Now: $0.75 ($3 foil)
Target Buy Price: $.50 ($2 foil)
Target Sell/Trade Price: $4 (700%+)/$8 foil (+300%)
Timeline: Short to Long-Term (6-36 months+)

4. Whir of Invention

Whir of Invention

Now: $1.50 ($10 foil)
Target Buy Price: $1 ($5 foil)
Target Sell Price: $5+ (400%)/Foil: $20+ (+300%)
Timeline: Long Term (12 months+)

Between Improvise and the Expertise cycle, the predominant theme of future money cards from Aether Revolt is going to be the same thing that has resulted in countless busted cards from Magic’s past: reduced casting costs.

As a flexible artifact tutor that can achieve reduced cost via tapped artifacts, Whir of Invention is basically the blue Chord of Calling, a card that has already proven itself to be Modern playable many times over. I don’t need too much convincing that completing artifact based combos or searching up relevant threats is a powerful and flexible package that is going to end up at the center of a new archetype somewhere along the way.  With foils currently holding a 7-8x multiplier, clearly I’m not the only one with designs on making this work. Keep an eye out for delayed success to trigger lower prices and you have a solid prospect worth stashing away.

5. Sram, Senior Edificer

Sram, Senior Edificer

Now: $1.50 ($6 foil)
Target Buy Price: $0.50-1 ($3-4 foil)
Target Sell Price: $5+ (900%)/Foil: $20+ (+400%)
Timeline: Long Term (24 months+)

What’s important here is that this guy sets up value and combos with three different card types, and two of them (Auras/Equipment) already had significant role players (eg: Puresteel Paladin, Argothian Enchantress, Eidolon of Blossoms) waiting for some additional redundancy to show up. Being a Legend might dissuade some decks from playing a full play set, but then again, the effect might be more important than having a copy trapped in hand if this ends up driving a new Modern deck.
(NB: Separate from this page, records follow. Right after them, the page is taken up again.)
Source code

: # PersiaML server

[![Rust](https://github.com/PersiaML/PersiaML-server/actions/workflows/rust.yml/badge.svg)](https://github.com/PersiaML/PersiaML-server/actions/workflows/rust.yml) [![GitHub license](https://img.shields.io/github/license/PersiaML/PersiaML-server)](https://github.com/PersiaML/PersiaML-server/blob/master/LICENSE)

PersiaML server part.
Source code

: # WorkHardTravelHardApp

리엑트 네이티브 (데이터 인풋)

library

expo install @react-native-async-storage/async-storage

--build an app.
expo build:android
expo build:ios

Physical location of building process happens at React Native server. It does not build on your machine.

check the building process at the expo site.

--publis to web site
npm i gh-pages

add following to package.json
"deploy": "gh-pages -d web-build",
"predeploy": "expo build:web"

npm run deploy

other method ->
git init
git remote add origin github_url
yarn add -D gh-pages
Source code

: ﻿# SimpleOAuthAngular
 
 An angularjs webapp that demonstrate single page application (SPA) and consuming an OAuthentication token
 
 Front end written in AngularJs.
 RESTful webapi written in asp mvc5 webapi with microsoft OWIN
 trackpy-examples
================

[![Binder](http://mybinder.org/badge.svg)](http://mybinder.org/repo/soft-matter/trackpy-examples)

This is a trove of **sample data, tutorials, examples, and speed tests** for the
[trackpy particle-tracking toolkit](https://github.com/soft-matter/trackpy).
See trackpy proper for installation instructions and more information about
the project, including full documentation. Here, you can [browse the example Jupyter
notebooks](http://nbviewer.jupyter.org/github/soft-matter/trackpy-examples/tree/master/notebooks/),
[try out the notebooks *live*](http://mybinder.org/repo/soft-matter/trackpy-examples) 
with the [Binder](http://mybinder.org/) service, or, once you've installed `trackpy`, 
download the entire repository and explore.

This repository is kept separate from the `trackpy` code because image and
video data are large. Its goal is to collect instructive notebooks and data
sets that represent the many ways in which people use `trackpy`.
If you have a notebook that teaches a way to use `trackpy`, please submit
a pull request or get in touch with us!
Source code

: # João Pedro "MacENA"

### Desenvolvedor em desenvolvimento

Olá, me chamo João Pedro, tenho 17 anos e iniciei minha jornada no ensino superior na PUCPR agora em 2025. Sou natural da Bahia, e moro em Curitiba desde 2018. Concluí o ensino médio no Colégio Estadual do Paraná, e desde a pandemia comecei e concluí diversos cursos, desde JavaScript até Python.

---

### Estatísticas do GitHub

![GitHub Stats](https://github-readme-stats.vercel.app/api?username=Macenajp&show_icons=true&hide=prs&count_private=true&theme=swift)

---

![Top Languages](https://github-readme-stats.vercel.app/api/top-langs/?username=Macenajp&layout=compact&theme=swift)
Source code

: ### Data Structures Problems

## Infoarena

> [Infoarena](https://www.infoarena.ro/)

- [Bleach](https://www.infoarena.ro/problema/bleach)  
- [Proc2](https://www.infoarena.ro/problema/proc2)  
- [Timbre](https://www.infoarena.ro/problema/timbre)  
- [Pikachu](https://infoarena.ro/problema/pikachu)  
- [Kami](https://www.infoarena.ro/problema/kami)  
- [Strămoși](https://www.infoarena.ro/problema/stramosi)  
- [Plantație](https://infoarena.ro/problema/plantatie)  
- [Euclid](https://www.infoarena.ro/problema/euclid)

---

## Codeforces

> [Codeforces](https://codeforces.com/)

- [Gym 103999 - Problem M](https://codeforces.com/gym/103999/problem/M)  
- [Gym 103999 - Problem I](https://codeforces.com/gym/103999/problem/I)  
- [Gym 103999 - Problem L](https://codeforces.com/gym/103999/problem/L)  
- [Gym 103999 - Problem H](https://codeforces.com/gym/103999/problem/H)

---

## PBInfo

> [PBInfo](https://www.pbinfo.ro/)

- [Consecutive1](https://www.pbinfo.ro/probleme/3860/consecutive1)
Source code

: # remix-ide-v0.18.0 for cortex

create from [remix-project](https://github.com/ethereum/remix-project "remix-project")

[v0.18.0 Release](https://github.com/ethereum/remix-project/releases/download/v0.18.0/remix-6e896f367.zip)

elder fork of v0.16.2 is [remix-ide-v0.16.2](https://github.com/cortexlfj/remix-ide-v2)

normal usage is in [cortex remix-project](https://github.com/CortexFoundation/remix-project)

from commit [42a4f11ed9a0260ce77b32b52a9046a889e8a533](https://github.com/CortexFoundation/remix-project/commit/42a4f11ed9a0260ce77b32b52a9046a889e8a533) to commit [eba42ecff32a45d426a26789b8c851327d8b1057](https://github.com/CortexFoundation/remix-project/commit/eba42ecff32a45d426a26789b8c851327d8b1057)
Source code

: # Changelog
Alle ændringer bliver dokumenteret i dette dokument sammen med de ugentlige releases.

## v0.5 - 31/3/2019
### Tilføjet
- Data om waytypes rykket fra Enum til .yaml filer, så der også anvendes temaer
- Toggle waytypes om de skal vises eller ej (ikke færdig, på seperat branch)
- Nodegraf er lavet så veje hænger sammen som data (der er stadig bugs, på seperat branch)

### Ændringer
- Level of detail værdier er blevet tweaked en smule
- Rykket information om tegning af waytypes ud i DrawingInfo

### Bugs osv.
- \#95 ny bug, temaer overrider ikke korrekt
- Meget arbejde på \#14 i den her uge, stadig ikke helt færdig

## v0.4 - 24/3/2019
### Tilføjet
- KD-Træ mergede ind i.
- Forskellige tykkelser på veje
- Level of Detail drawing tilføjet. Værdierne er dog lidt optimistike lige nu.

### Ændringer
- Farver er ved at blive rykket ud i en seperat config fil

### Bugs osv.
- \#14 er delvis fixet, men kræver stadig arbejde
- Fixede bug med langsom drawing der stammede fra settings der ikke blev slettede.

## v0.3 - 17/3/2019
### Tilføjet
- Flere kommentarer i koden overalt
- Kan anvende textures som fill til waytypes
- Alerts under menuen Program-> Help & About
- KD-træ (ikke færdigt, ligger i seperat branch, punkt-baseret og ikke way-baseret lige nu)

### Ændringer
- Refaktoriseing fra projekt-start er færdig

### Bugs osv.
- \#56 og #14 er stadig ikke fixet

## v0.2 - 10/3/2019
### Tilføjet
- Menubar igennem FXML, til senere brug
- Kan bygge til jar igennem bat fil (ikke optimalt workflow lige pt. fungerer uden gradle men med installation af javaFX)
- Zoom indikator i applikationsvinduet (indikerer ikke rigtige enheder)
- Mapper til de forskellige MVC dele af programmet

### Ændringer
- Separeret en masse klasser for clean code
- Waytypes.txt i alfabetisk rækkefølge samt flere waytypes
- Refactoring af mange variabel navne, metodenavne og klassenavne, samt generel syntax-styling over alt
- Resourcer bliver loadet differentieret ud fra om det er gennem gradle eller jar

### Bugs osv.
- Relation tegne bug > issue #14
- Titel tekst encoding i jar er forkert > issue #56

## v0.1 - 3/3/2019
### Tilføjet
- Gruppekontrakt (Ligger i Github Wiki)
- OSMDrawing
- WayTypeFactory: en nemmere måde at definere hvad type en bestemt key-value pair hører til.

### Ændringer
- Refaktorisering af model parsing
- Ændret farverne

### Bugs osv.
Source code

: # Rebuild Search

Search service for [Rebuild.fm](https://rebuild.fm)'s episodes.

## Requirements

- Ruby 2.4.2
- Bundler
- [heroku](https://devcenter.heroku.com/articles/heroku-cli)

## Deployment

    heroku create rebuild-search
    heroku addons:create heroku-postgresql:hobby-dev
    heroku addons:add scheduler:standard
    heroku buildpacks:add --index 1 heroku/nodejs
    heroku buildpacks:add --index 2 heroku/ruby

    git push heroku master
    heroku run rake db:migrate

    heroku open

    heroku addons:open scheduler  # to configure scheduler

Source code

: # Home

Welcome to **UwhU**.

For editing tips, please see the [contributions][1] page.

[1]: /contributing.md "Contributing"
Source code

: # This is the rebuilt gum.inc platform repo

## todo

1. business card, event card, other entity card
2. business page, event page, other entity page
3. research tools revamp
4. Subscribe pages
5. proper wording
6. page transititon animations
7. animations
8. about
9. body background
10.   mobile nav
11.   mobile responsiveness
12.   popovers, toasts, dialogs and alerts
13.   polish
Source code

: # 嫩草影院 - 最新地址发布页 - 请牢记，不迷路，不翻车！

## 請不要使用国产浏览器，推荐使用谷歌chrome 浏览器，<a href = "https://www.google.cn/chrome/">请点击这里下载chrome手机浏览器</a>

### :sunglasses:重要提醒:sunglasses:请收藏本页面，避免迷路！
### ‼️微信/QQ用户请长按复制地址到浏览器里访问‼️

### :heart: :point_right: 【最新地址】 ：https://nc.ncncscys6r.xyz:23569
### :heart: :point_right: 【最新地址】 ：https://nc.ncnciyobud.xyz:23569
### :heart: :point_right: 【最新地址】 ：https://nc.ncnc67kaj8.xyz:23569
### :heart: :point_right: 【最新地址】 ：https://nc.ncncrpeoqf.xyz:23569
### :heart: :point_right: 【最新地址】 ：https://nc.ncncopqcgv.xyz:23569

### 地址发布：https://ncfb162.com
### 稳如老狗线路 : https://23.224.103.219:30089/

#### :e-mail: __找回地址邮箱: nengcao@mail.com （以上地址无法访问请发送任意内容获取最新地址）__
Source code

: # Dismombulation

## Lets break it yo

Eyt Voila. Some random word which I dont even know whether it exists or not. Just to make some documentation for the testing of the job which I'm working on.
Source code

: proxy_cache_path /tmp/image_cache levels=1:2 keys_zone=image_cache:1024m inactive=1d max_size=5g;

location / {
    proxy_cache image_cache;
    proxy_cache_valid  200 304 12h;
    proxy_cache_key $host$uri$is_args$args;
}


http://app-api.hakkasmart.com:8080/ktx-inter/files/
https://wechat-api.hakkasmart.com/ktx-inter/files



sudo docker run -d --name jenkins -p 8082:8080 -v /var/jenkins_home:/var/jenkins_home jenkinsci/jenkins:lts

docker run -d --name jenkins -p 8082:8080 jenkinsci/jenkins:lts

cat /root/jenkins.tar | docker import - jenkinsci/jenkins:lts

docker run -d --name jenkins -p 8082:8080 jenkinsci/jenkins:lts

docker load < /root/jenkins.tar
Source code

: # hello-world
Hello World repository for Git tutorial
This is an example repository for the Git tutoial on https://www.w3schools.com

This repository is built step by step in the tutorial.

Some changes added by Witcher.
I’m happy to start with foils near my target, on the basis of inevitable EDH/casual play, and move in on non-foils at peak supply to accumulate 20-30 copies for whatever unfolds beyond the obvious.

6. Walking Ballista

Walking Ballista

Now: $4 ($12 foil)
Target Buy Price: $1 ($4-5 foil)
Target Sell Price: $5+ (900%)/Foil: $20+ (+400%)
Timeline: Long Term (24 months+)

Walking Ballista is the latest in a long line of artifact creatures that will be underestimated by many at first glance, despite already showing up in a pile of proposed deck lists and enjoying a hype spike. The important thing for the long term here is that this clunky looking construct wins the game on the spot whenever you have access to either a lot of mana or a lot of +1/+1 counters. There are all sorts of potential combos floating around that can use this as a finishing move. Myr Retreivers + Krark-Clan Ironworks + Arcbound Ravager kind of stuff, but perhaps a more elegant solution that requires fewer puzzle pieces will reveal itself.

Over in Frontier, brewmaster Anthony Cameron has been working on this deck he’s calling The Terminators. Check out this more feasible nut draw on Turn 2:

In Standard, the card fits into the GW Tokens deck with Nissa and Rishkar, Peema Renegade, or possibly into GB brews that work with Winding Constrictor. It will also end up seeing play in the myriad counter based EDH decks.

The price is too high at present to be chasing after this one, but keep an eye out for falling prices at peak supply or if the card fails to perform in Standard and stock away a few for future brewing efforts.

7. Inspiring Statuary

Inspiring Statuary

Now: $1.50 (Foils: $5)
Target Buy Price: $.50-$1 (Foils $2-3)
Target Sell Price: $5+ (+900%)/Foils: $10 (+250%)
Timeline: Very Long Term (36 months+)

Again with the cost reductions, but that’s not the whole story. What I really love about this card is that it offers brewers the ability to think wayyyy outside the box, reaching for a world where they can get a bunch of artifacts into play more easily than other ramp options, with an end game that involves casting either a) a non-artifact spell that wouldn’t normally be easy to ramp into and benefits from board state full of tapped artifacts or b) a cost reduction ability like the one on Etherium Sculptor that lets you chain a bunch of spells in a flurry for purposes yet unknown. Cards like this are hot garbage right up until the exact moment their true calling is uncovered, and are likely to get real low and let you stock up at your leisure, but keep an eye out for articles or camera time that could change the game plan in a hurry.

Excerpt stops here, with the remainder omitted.